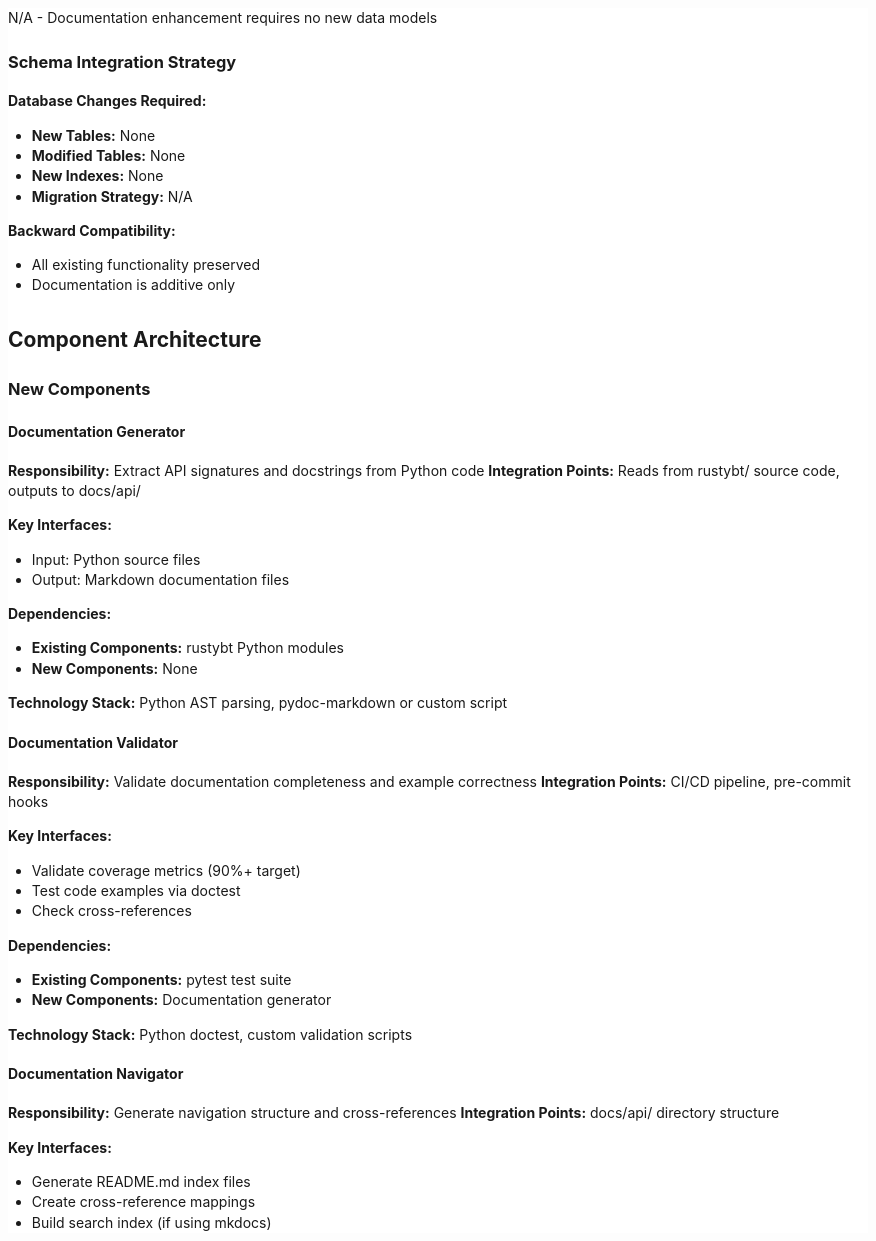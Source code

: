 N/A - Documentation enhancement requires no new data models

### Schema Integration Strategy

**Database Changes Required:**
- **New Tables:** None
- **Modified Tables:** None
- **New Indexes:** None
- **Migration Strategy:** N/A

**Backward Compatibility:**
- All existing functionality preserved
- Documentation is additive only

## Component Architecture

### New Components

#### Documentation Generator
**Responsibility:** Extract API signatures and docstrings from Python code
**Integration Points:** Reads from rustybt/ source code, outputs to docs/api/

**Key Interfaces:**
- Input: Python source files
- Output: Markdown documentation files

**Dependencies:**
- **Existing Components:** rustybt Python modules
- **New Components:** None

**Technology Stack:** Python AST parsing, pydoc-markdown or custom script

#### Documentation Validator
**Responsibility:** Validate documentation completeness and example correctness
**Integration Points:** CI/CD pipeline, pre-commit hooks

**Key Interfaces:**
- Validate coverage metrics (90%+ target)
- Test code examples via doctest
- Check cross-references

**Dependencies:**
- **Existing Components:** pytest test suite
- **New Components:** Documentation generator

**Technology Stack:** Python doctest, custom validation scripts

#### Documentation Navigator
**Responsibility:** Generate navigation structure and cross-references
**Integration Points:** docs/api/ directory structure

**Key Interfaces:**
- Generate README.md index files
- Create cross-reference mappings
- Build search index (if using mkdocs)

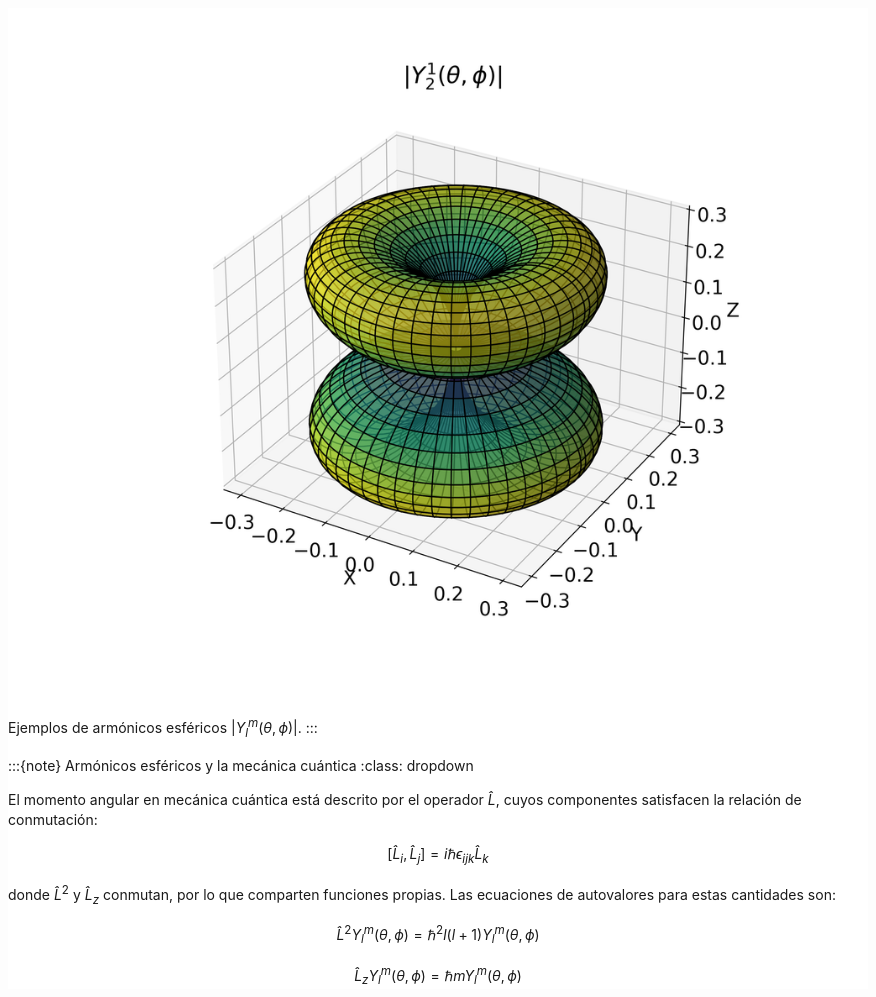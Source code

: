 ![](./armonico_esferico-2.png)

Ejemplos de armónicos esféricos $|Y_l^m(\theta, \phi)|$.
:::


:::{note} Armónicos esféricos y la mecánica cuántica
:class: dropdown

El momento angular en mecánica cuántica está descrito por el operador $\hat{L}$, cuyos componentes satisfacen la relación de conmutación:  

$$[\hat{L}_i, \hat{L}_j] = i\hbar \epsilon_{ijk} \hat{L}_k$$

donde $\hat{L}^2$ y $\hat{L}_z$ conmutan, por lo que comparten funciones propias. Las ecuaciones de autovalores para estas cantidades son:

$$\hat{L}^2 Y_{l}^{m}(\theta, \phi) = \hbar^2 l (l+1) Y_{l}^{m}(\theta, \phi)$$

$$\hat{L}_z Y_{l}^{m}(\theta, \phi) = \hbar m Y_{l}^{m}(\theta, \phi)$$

____

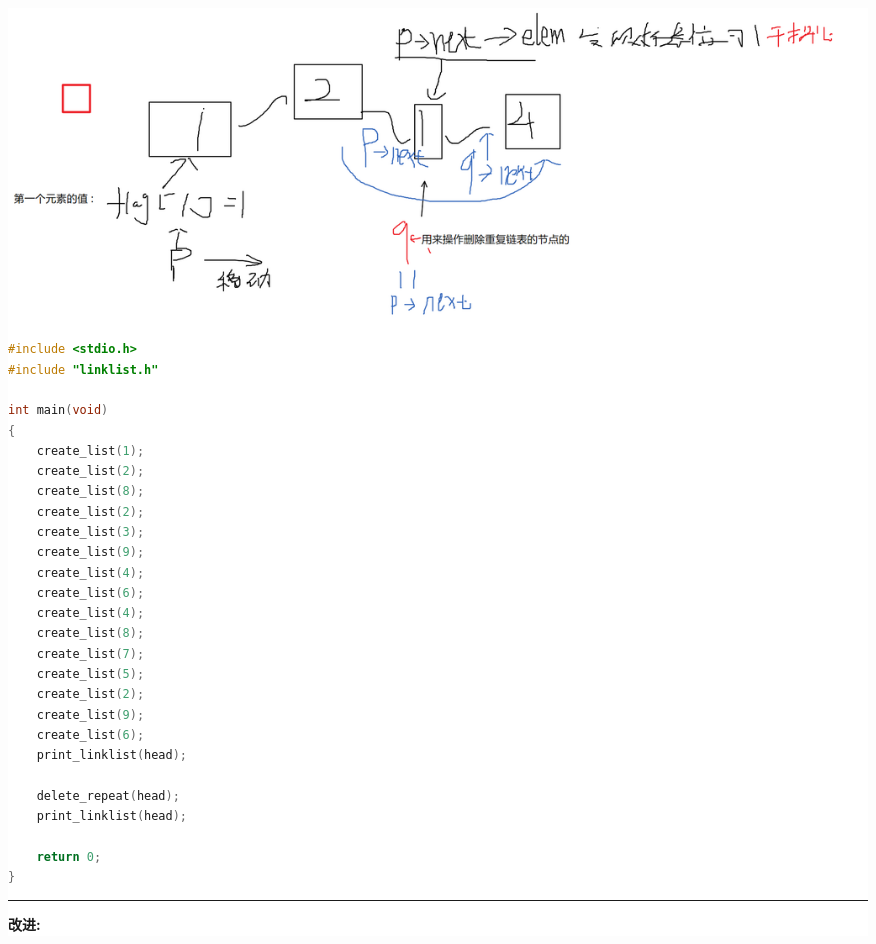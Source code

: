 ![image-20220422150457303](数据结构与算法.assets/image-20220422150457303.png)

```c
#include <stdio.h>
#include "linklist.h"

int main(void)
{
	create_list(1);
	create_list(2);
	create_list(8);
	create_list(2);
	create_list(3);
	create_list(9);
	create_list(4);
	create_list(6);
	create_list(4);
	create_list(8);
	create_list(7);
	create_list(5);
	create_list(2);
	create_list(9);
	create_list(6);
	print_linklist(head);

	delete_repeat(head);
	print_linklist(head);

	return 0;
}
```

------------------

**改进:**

____

- [DIRECTIONS FOR THIS TASK] A single figure is the whole answer here: the number of lines in the records above that include "Stack".

- [EXERCISE SOLUTION] 2